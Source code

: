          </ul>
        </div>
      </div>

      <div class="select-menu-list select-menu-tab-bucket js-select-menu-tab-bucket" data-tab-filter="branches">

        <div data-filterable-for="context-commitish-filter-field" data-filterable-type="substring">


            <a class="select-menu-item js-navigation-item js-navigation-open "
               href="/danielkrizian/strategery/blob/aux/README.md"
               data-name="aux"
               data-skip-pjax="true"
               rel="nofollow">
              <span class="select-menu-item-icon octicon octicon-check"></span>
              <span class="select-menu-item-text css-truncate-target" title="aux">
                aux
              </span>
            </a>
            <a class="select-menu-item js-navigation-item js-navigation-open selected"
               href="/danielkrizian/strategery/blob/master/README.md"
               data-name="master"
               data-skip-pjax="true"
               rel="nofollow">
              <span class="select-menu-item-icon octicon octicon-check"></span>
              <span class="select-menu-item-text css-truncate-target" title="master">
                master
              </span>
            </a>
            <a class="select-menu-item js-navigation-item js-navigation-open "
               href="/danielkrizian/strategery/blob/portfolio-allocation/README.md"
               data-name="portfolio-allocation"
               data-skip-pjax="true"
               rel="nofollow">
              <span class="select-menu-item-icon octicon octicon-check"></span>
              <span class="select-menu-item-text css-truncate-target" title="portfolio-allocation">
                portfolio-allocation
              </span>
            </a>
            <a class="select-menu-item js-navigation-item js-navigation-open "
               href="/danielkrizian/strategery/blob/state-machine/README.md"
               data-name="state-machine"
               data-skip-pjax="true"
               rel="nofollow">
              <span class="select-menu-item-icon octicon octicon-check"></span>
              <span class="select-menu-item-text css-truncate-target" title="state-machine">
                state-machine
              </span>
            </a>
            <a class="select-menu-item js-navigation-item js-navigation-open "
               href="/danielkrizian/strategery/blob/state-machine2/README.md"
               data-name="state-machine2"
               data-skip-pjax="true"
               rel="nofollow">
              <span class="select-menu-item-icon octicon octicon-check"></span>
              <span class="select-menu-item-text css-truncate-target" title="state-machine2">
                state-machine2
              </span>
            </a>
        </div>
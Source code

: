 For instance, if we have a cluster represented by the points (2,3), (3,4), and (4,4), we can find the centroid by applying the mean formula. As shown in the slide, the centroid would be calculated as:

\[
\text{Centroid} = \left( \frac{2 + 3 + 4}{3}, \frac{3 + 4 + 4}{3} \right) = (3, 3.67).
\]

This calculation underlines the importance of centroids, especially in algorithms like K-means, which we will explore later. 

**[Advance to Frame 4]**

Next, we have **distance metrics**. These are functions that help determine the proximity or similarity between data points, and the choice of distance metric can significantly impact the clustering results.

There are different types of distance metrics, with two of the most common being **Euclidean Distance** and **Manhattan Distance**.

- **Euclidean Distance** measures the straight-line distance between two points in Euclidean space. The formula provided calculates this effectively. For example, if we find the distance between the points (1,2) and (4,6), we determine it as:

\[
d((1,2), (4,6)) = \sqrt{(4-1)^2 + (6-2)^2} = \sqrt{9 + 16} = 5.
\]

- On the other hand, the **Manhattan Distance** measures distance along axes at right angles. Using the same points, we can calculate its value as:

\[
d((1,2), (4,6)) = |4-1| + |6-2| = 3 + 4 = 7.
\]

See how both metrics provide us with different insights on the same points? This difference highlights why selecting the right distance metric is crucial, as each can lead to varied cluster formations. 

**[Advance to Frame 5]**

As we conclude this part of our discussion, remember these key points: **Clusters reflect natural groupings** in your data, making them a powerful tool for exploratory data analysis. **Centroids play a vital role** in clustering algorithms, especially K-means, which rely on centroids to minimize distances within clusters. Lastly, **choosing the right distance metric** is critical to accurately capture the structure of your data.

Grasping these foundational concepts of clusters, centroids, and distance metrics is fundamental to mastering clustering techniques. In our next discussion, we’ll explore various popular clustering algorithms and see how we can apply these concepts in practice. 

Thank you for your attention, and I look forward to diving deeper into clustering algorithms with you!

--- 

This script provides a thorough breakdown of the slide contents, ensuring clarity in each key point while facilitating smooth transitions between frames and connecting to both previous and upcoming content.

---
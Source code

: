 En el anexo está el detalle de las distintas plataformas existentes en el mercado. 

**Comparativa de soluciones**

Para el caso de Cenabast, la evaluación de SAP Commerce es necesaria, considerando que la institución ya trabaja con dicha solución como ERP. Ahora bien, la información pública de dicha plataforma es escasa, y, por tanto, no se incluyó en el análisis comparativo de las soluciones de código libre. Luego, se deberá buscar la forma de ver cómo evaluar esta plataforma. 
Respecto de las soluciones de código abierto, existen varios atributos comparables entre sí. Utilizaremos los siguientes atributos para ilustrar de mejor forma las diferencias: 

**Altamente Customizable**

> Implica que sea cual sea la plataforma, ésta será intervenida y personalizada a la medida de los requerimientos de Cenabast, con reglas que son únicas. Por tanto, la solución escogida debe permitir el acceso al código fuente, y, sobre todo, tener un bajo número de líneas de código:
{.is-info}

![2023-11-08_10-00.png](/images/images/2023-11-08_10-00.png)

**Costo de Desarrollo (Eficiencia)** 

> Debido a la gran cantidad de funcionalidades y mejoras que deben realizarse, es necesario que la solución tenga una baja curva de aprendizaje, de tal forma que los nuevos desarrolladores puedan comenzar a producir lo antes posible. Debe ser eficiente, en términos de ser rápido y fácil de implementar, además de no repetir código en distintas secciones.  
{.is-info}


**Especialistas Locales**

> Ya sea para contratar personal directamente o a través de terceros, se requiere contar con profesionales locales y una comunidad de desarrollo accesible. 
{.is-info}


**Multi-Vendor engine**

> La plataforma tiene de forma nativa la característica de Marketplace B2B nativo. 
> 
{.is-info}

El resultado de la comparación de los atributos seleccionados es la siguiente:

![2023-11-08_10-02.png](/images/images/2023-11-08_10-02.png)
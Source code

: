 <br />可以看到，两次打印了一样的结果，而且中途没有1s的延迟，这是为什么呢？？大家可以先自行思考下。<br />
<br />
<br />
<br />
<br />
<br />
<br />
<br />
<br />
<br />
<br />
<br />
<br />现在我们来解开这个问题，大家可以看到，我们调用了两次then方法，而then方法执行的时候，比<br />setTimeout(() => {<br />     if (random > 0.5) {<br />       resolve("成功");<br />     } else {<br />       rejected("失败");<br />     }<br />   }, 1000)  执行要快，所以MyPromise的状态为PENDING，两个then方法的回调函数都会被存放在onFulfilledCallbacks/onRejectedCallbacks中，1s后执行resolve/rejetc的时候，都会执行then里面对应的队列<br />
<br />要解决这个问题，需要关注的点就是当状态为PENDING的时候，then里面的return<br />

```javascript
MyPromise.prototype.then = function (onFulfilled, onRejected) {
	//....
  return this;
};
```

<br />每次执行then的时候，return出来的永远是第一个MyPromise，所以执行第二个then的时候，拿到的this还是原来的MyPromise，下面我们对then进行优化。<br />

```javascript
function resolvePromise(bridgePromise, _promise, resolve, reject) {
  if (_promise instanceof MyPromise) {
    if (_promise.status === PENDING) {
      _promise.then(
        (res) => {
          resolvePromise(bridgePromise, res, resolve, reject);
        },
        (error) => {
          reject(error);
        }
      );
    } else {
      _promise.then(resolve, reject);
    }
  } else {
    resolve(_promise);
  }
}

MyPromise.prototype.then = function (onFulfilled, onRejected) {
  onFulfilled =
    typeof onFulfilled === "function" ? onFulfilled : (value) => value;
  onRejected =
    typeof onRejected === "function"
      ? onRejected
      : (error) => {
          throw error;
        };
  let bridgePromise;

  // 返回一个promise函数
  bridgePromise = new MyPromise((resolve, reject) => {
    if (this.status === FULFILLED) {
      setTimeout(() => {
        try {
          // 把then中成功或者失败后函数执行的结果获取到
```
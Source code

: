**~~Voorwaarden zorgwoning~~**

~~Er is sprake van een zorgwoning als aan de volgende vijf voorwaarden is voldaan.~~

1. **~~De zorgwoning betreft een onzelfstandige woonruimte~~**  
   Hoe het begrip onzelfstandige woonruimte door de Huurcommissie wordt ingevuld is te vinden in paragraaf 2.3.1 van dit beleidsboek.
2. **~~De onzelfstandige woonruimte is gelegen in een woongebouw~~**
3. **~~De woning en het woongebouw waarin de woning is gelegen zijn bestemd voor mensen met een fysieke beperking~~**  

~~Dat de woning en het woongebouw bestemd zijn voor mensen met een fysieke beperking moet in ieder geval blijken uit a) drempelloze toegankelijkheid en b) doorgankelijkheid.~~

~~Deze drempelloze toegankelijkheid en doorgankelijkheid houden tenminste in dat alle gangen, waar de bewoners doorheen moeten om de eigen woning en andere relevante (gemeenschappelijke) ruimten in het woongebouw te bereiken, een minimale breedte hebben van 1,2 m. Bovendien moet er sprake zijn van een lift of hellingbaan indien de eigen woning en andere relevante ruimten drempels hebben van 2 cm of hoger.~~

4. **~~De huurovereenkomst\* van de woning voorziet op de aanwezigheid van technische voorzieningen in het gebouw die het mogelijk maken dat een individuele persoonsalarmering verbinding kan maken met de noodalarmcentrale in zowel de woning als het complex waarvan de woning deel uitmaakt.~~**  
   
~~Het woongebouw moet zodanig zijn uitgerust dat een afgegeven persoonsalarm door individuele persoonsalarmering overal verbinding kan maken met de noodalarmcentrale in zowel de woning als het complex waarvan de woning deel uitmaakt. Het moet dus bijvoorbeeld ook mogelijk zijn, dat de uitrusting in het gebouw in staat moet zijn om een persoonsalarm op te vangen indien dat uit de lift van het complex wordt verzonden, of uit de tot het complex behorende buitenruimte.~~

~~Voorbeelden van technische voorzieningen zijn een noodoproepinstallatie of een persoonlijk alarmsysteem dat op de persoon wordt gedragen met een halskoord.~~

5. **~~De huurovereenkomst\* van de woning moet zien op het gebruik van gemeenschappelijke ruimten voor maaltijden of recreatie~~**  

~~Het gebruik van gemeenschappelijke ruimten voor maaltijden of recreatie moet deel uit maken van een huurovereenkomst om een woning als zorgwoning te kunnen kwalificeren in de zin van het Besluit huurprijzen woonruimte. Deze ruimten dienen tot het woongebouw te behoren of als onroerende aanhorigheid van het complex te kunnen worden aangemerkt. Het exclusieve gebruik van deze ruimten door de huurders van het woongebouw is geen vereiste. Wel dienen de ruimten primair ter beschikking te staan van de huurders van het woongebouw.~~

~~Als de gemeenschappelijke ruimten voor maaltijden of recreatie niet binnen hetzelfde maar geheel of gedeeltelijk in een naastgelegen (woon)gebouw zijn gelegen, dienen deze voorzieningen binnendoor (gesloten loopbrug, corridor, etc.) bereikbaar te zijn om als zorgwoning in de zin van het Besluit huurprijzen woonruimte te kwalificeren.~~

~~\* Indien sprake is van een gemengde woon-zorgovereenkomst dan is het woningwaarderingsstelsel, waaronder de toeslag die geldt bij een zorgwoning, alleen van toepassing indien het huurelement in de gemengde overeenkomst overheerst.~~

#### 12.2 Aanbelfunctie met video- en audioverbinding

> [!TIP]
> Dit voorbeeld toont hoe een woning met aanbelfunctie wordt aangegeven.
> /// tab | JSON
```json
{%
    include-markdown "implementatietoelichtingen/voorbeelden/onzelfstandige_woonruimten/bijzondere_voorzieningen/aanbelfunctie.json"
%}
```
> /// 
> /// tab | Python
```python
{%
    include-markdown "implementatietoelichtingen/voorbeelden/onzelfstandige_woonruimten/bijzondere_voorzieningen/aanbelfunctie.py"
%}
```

#### [What you will do]
Among the lines above, find those with the word "danielkrizian". Copy them.

#### [Result for this task]
               href="/danielkrizian/strategery/blob/aux/README.md"
               href="/danielkrizian/strategery/blob/master/README.md"
               href="/danielkrizian/strategery/blob/portfolio-allocation/README.md"
               href="/danielkrizian/strategery/blob/state-machine/README.md"
               href="/danielkrizian/strategery/blob/state-machine2/README.md"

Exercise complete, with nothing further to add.